■ **Your instructions**
Take the entries below and reproduce exactly the portion that begins at the line containing "Licensed under the MIT License." and ends at the line containing "math detail here.", keeping both ends, dropping pictures, and adding nothing else.

Collected data:
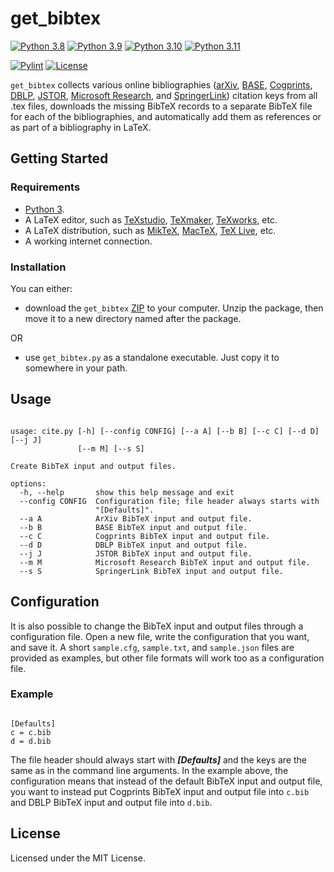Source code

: # get_bibtex

[![Python 3.8](https://img.shields.io/badge/Python-3.8-blue?&logo=Python&logoColor=white)](https://www.python.org/)
[![Python 3.9](https://img.shields.io/badge/Python-3.9-blue?&logo=Python&logoColor=white)](https://www.python.org/)
[![Python 3.10](https://img.shields.io/badge/Python-3.10-blue?&logo=Python&logoColor=white)](https://www.python.org/)
[![Python 3.11](https://img.shields.io/badge/Python-3.11-blue?&logo=Python&logoColor=white)](https://www.python.org/)

[![Pylint](https://img.shields.io/github/actions/workflow/status/gretaisafantasy/get_bibtex/pylint.yml?branch=main)](https://github.com/gretaisafantasy/get_bibtex/actions/workflows/pylint.yml)
[![License](https://img.shields.io/badge/license-MIT-_red.svg)](https://opensource.org/licenses/MIT)

`get_bibtex` collects various online bibliographies ([arXiv](https://arxiv.org/), [BASE](https://www.base-search.net/), [Cogprints](https://web-archive.southampton.ac.uk/cogprints.org/), [DBLP](https://dblp.org/), [JSTOR](https://www.jstor.org/), [Microsoft Research](https://www.microsoft.com/en-us/research/), and [SpringerLink](https://link.springer.com/)) citation keys from all .tex files, downloads the missing BibTeX records to a separate BibTeX file for each of the bibliographies, and automatically add them as references or as part of a bibliography in LaTeX.

## Getting Started

### Requirements
- [Python 3](https://www.python.org/downloads/).
- A LaTeX editor, such as [TeXstudio](https://www.texstudio.org/), [TeXmaker](https://www.xm1math.net/texmaker/), [TeXworks](https://www.tug.org/texworks/), etc.
- A LaTeX distribution, such as [MikTeX](https://miktex.org/), [MacTeX](https://www.tug.org/mactex/), [TeX Live](https://www.tug.org/texlive/), etc.
- A working internet connection.

### Installation

You can either: 
- download the `get_bibtex` [ZIP](https://github.com/gretaisafantasy/get_bibtex/archive/refs/heads/main.zip) to your computer. Unzip the package, then move it to a new directory named after the package.

OR

- use `get_bibtex.py` as a standalone executable. Just copy it to somewhere in your path.

## Usage


```

usage: cite.py [-h] [--config CONFIG] [--a A] [--b B] [--c C] [--d D] [--j J]
               [--m M] [--s S]

Create BibTeX input and output files.

options:
  -h, --help       show this help message and exit
  --config CONFIG  Configuration file; file header always starts with
                   "[Defaults]".
  --a A            ArXiv BibTeX input and output file.
  --b B            BASE BibTeX input and output file.
  --c C            Cogprints BibTeX input and output file.
  --d D            DBLP BibTeX input and output file.
  --j J            JSTOR BibTeX input and output file.
  --m M            Microsoft Research BibTeX input and output file.
  --s S            SpringerLink BibTeX input and output file.

```

## Configuration
It is also possible to change the BibTeX input and output files through a configuration file. Open a new file, write the configuration that you want, and save it. A short `sample.cfg`, `sample.txt`, and `sample.json` files are provided as examples, but other file formats will work too as a configuration file.

### Example

```

[Defaults]
c = c.bib
d = d.bib

```

The file header should always start with **_[Defaults]_** and the keys are the same as in the command line arguments. In the example above, the configuration means that instead of the default BibTeX input and output file, you want to instead put Cogprints BibTeX input and output file into `c.bib` and DBLP BibTeX input and output file into `d.bib`.



## License

Licensed under the MIT License.
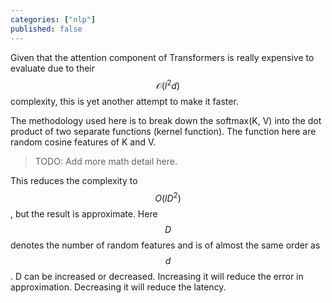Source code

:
 ```yaml
---
categories: ["nlp"]
published: false
---
```


Given that the attention component of Transformers is really expensive to evaluate due to their $$\mathcal{O}(l^2d)$$ complexity, this is yet another attempt to make it faster.

The methodology used here is to break down the softmax(K, V) into the dot product of two separate functions (kernel function). The function here are random cosine features of K and V.

> TODO: Add more math detail here.

This reduces the complexity to $$O(lD^2)$$, but the result is approximate. Here $$D$$ denotes the number of random features and is of almost the same order as $$d$$. D can be increased or decreased. Increasing it will reduce the error in approximation. Decreasing it will reduce the latency.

■ **Solution below**
Licensed under the MIT License.
Source code

:
 ```yaml
---
categories: ["nlp"]
published: false
---
```


Given that the attention component of Transformers is really expensive to evaluate due to their $$\mathcal{O}(l^2d)$$ complexity, this is yet another attempt to make it faster.

The methodology used here is to break down the softmax(K, V) into the dot product of two separate functions (kernel function). The function here are random cosine features of K and V.

> TODO: Add more math detail here.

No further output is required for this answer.